Esta cualidad expansiva, e incluso centrífuga, característica del distraído o
caviloso, se apoya normalmente en versos largos, demorados –en correspondencia
con la idea de que «la lentitud es para él una forma de hipnotizar a la
fugacidad y hacer que permanezca todo un poco más con nosotros.»[4]– y
anticipan la prosa de «Zurdo», poema autobiográfico de largo aliento, cuyos
fragmentos reúnen temas y tonos diversos en pos de una dimensión totalizadora.
Escrito en tercera persona, como si el paso de los años alejara al poeta de sí
mismo, «Zurdo» condensa su creciente conciencia del tiempo.

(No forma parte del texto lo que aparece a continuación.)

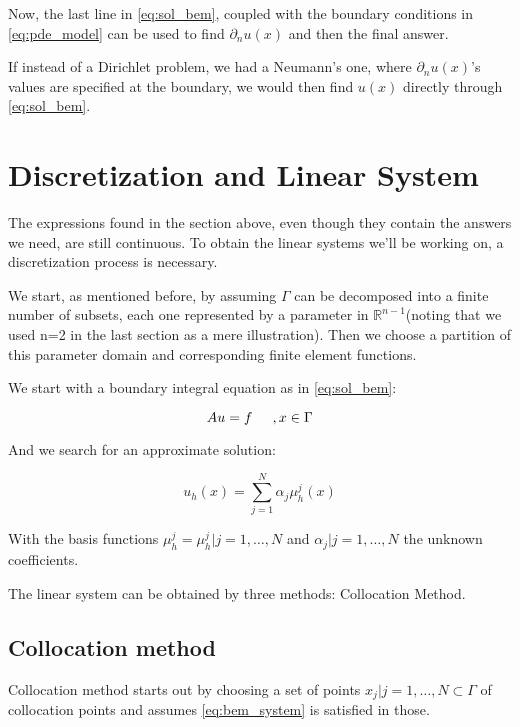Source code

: Now, the last line in \ref{eq:sol_bem}, coupled with the boundary conditions in \ref{eq:pde_model} can be used to find $\partial_{n}u(x)$ and then the final answer.

If instead of a Dirichlet problem, we had a Neumann's one, where $\partial_{n}u(x)$'s values are specified at the boundary, we would then find $u(x)$ directly through \ref{eq:sol_bem}.

\section{Discretization and Linear System}

The expressions found in the section above, even though they contain the answers we need, are still continuous. To obtain the linear systems we'll be working on, a discretization process is necessary.

We start, as mentioned before, by assuming $\Gamma$ can be decomposed into a finite number of subsets, each one represented by a parameter in $\mathbb{R}^{n-1}$(noting that we used n=2 in the last section as a mere illustration). Then we choose a partition of this parameter domain and corresponding finite element functions.

We start with a boundary integral equation as in \ref{eq:sol_bem}:

\begin{equation}\label{eq:bem_system}
    Au = f \hspace{0.2in}, x \in \Gamma
\end{equation}

And we search for an approximate solution:

\begin{equation}\label{eq:approx_sol}
    u_{h}(x) = \sum_{j=1}^{N}\alpha_{j} \mu_{h}^{j}(x)
\end{equation}

With the basis functions $\mu_{h}^{j}={\mu_{h}^{j}|j=1, \dots, N}$ and ${\alpha_{j}|j=1, \dots, N}$ the unknown coefficients.

The linear system can be obtained by three methods: Collocation Method.


\subsection{Collocation method}

Collocation method starts out by choosing a set of points ${x_{j}|j=1, \dots, N} \subset \Gamma$ of collocation points and assumes \ref{eq:bem_system} is satisfied in those.

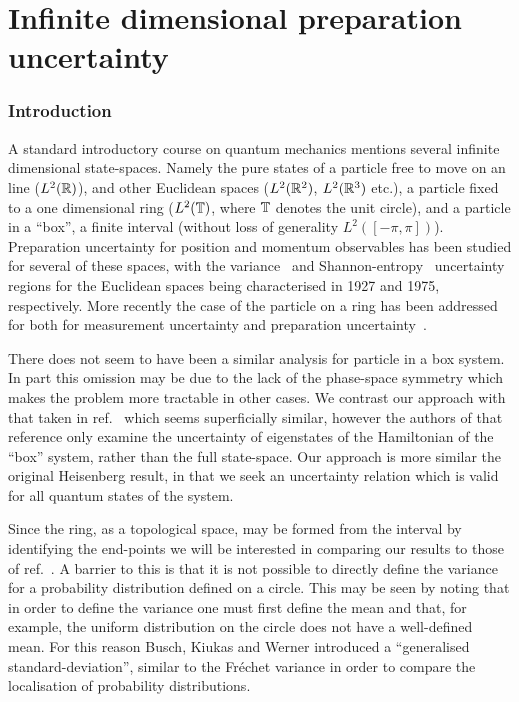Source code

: \chapter{Infinite dimensional preparation uncertainty}\label{chap:infinite-prep-ur}
\subsection{Introduction}
A standard introductory course on quantum mechanics mentions several infinite dimensional state-spaces. Namely the pure states of a particle free to move on an line ($L^2(\mathbb{R})$), and other Euclidean spaces ($L^2(\mathbb{R}^2)$,  $L^2(\mathbb{R}^3)$ etc.), a particle fixed to a one dimensional ring ($L^2(\mathbb{T})$, where $\mathbb{T}$ denotes the unit circle), and a particle in a ``box'', a finite interval (without loss of generality $L^2([-\pi, \pi])$). Preparation uncertainty for position and momentum observables has been studied for several of these spaces, with the variance~\cite{Heisenberg1927-Wheeler+Zurek} and Shannon-entropy~\cites{Bialynicki-BirulaMycielski1975}{beckner-1975} uncertainty regions for the Euclidean spaces being characterised in 1927 and 1975, respectively. More recently the case of the particle on a ring has been addressed for both for measurement uncertainty and preparation uncertainty~\cite{sharp-ur-num-angle}. 

There does not seem to have been a similar analysis for particle in a box system. In part this omission may be due to the lack of the phase-space symmetry which makes the problem more tractable in other cases. We contrast our approach with that taken in ref.~\cite{entropic-ur-infinite-well} which seems superficially similar, however the authors of that reference only examine the uncertainty of eigenstates of the Hamiltonian of the ``box'' system, rather than the full state-space. Our approach is more similar the original Heisenberg result, in that we seek an uncertainty relation which is valid for all quantum states of the system.

Since the ring, as a topological space, may be formed from the interval by identifying the end-points we will be interested in comparing our results to those of ref.~\cite{sharp-ur-num-angle}. A barrier to this is that it is not possible to directly define the variance for a probability distribution defined on a circle. This may be seen by noting that in order to define the variance one must first define the mean and that, for example, the uniform distribution on the circle does not have a well-defined mean. For this reason Busch, Kiukas and Werner introduced a ``generalised standard-deviation'', similar to the Fr{\'e}chet variance in order to compare the localisation of probability distributions.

A partir de Balanza de sombras, su
cuarta entrega, la visión auroral, dominante hasta entonces, convive con la
vespertina, inquietante e incierta. Dicho contraste lo simbolizan bien, por la
singular belleza de sus construcciones, «De mañana» y «Esta luz». Así, sin caer
en un pesimismo irreversible, el puro asombro se convierte gradualmente en
extrañeza, esa hermana del desconcierto. En dicho tránsito, acorde con una
mayor cautela expresiva y, por ende, anímica, el verso se acorta. Ya el poeta
no se conforma con ver las cosas solo por el lado de su deslumbrante milagro. Ahora
«combina la magia con la agudeza de observación de un arqueólogo»[5],
hasta que la inocencia carga con su sombra de culpa o la naturaleza idílica
muestra también su inevitable crueldad, como sucede en «Libélula», donde la
apariencia inofensiva de estos delicados insectos esconde una implacable
habilidad de consumados cazadores. Este poema prueba, además, el carácter
documental que asoma su poesía, al recurrir, a veces, a datos científicos no
comprobables a simple vista por un inexperto en la materia. De este modo, la
mera curiosidad de antes, se vuelve, en sus últimos libros, denodado afán de
conocimiento.
Consciente de su condición urbana, «hijo
del botón que inicia e interrumpe, / no del continuo de la música / de viento
entre los árboles»[6], Deltoro se busca en la vegetación
y en los animales, con los que se identifica y distingue a un tiempo, como si
quisiera encontrar su sitio en la cadena de la vida: «No soy ni un águila, ni
un tigre, ni un coralillo, / aunque a veces salto fuera de lo humano. […] Por
la noche, en el constante penduleo del insomnio, / acompaño a los perros en su
viaje quimérico hacia el lobo, / y con ellos me encuentro entre la luna y el
hombre.» dice en «Los paisajes hundidos», temprano poema de ¿Hacia dónde es
aquí?
Esta manera
de situar las cosas, comparándolas con otras, es un procedimiento habitual de
esta obra y, quizá, el germen de su paulatina tensión dialéctica entre espacios
y tiempos opuestos, el microcosmo y el macrocosmo, lo doméstico y lo salvaje, el
abandono de un contemplativo y la actitud incisiva de un penetrante observador,
la vejez y la infancia, la intimidad y la intemperie y, en definitiva, entre el
pasmo y la lucidez. Ante estos vaivenes de la existencia, el poeta busca la
serenidad, vivir «a bote pronto, / como siempre / sin simbolismos / ni
trascendencias»[7].
Así pues, la visión dinámica, abierta e
inconformista de esta poesía –en la que rasgos líricos se unen a los
narrativos, la imagen a la anécdota― siempre trata de ponerse en el lugar del
otro, de lo otro –animado e inanimado–, a veces para humanizarlo, a veces para
deshumanizarse.
Antonio Deltoro, quien «quisiera fundar
una religión de agradecidos y estoicos, de gustadores y valientes»[8],
reconcilia en su espíritu creador la cordialidad machadiana y la abismada
lucidez de Octavio Paz, hasta componer una de las obras más hondas y personales
de las últimas décadas en nuestra lengua.
Francisco José Cruz
Carmona, enero de 2020
[1]
Por ahora (Ediciones sin nombre, Ciudad de México, 2018), p. 13.
[2]
«Algunas preguntas a Antonio Deltoro», entrevista de Francisco José Cruz,
recogida en Poemas en una balanza de Antonio Deltoro (col. Palimpsesto,
Carmona, 1998), p. 52.
[3]
Por ahora. Idem, p. 34.
[4]
«Zurdo», en El quieto de Antonio Deltoro (Biblioteca Sibila-Fundación
BBVA, Sevilla, 2008), p.99.
[5]
«Zurdo». Idem, p. 88.
[6]
«Camino a la sierra 15», en El quieto. Idem, p. 10.
[7]
«A bote pronto», en Los árboles que poblarán el Ártico de Antonio
Deltoro (Ed. Visor, Madrid, 2012), p 88.
[8] «A modo de introducción» en Rumiantes y fieras de Antonio Deltoro (Ediciones Era, Ciudad de México, 2017), p. 10.